Wednesday, November 16, 2011
Ich bin ein Berliner
Three times in the last few days Sara has accused me of "turning my back on Aachen." She's totally right. After about 4 hours in Berlin, I was in love. This city of about 3 million people has so much history and so much to offer (and SO many good restaurants), I couldn't get enough of it. Sara loved it too, but she can tell you about what she saw without me while I was working (cf. Greece).
We arrived in Berlin on the fast train from Aachen on Friday evening. Our friend and my former colleague Leif, who was our awesome host/tour guide for four days, met us at the Hauptbahnhof (main station) and took us around to drop our stuff off at his downtown apartment, then to eat at a Chinese fusion place around the corner, then to a bar where we had orange-thyme coolers (AWESOME, by the way). The next day, we got up to take a tour of the large dome atop the Reichstag building (the equivalent of the US Capitol). The day was cold but clear and the views, as you can see, were excellent.
After our tour of the Reichstag, Leif took us around to several places in downtown Berlin, including the line marking where the Berlin Wall was, dividing the city into two halves for nearly 30 years.
We also saw the Brandenburg Gate, the last standing gate that was part of the former city wall (not the Berlin Wall of the 20th century), and managed to NOT get our passports stamped by crazy tourist-trap guys posing as immigration officials.
We spent a few minutes at a World War II Genocide Memorial. It was many concrete blocks set into the ground at varying heights. You could get lost in it quite quickly, which, I think, was the idea.
After lunch at a Vietnamese restaurant, we went to the Konzertsaal, a gorgeous building (surrounded in the picture below by tents for the upcoming Christmas market) located in the old city center of Berlin where we enjoyed an organ concert for about an hour. The organist was really fancy, doing some quite technical works and really blowing out the candles with the organ.
That evening we went to our fanciest dinner yet in Germany at "Das Speisezimmer" (The Meal Room), where Sara had a squid salad (another seafood triumph), we both had braised rooster, and for dessert--a cherry mousse (Sara) and walnuts three ways (Tyler). We ate for three hours and loved every minute.
On Sunday we finally met our friends Heidi and Paul, currently in Rostock (about three hours north of Berlin). We went to breakfast with them and Leif, then took a trip out to Potsdam to see the parks with palaces from the era of Frederick the Great (Freddy G, as I like to call him) and the building in which the conference between the US, Britain, France, and Russia was held in 1945 to split up Berlin. As he is credited with bringing potatoes to Germany, Freddy's grave was adorned with the tubers, and his palaces were adorned with, well, everything.
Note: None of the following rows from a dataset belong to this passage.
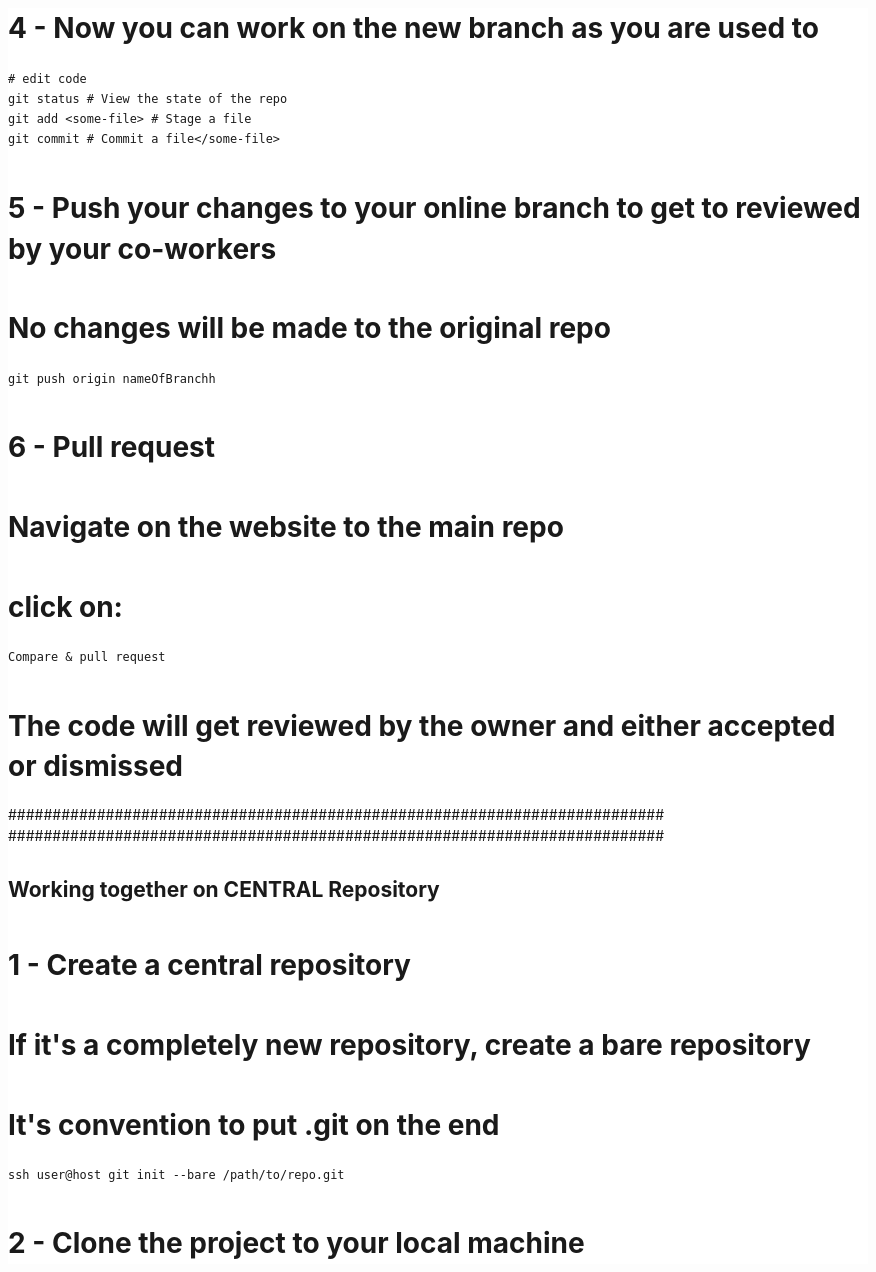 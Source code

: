 # 4 - Now you can work on the new branch as you are used to

    # edit code
    git status # View the state of the repo
    git add <some-file> # Stage a file
    git commit # Commit a file</some-file>

# 5 - Push your changes to your online branch to get to reviewed by your co-workers
#   No changes will be made to the original repo

    git push origin nameOfBranchh

# 6 - Pull request
#   Navigate on the website to the main repo
#   click on:
    Compare & pull request

# The code will get reviewed by the owner and either accepted or dismissed


##########################################################################
##########################################################################


## Working together on CENTRAL Repository ##

# 1 - Create a central repository
#   If it's a completely new repository, create a bare repository
#   It's convention to put .git on the end   
    ssh user@host git init --bare /path/to/repo.git

# 2 - Clone the project to your local machine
Including lots of naked (statue) men--there are plenty of historians who think he was gay. We also went on a brief tour of the Marble Palace, a beautifully decorated building that has only recently been restored after so much damage in the war (a common theme with many German cities, as you've noticed).
Monday marked the beginning of "work" for me, including a trip to Leif's lab to give a talk on some work I finished in Berkeley, and a day-and-a-half of measurements at the Landeskriminalamt (the LKA, the equivalent of the FBI but just for Berlin) looking at forged paintings by a guy who is currently in jail awaiting trial in Köln for his (multi-million euro) forgery scheme. His art, though impersonating other artists, is gorgeous. I hope our results can match. (And I'll post pictures of some of the stuff I'm analyzing once I'm sure that it's okay for it to be publicly available.)
As I'm writing this, we're on an express train out of Berlin back home to Aachen. I really am sad to leave Berlin--it was urban, yet small (at least, smaller than, say, New York), the food was great, and we have a friend (Leif!) there who helped us feel really at home. Also, Berlin has not only buses and trains, but U-Bahns, S-Bahns, Trams, Metros, and Ferries, so there are places to go and ways to get there. I'll certainly miss Berlin, but am happy to have plenty of reasons to go back--scientific or otherwise. And a huge Dankeschön to Leif for his hosting and guiding for the weekend--you're a great friend and I'm glad that, even though when you left Berkeley I thought we wouldn't see much more of one another, we're still close enough to come by for a weekend. We'll be sure to do it again soon.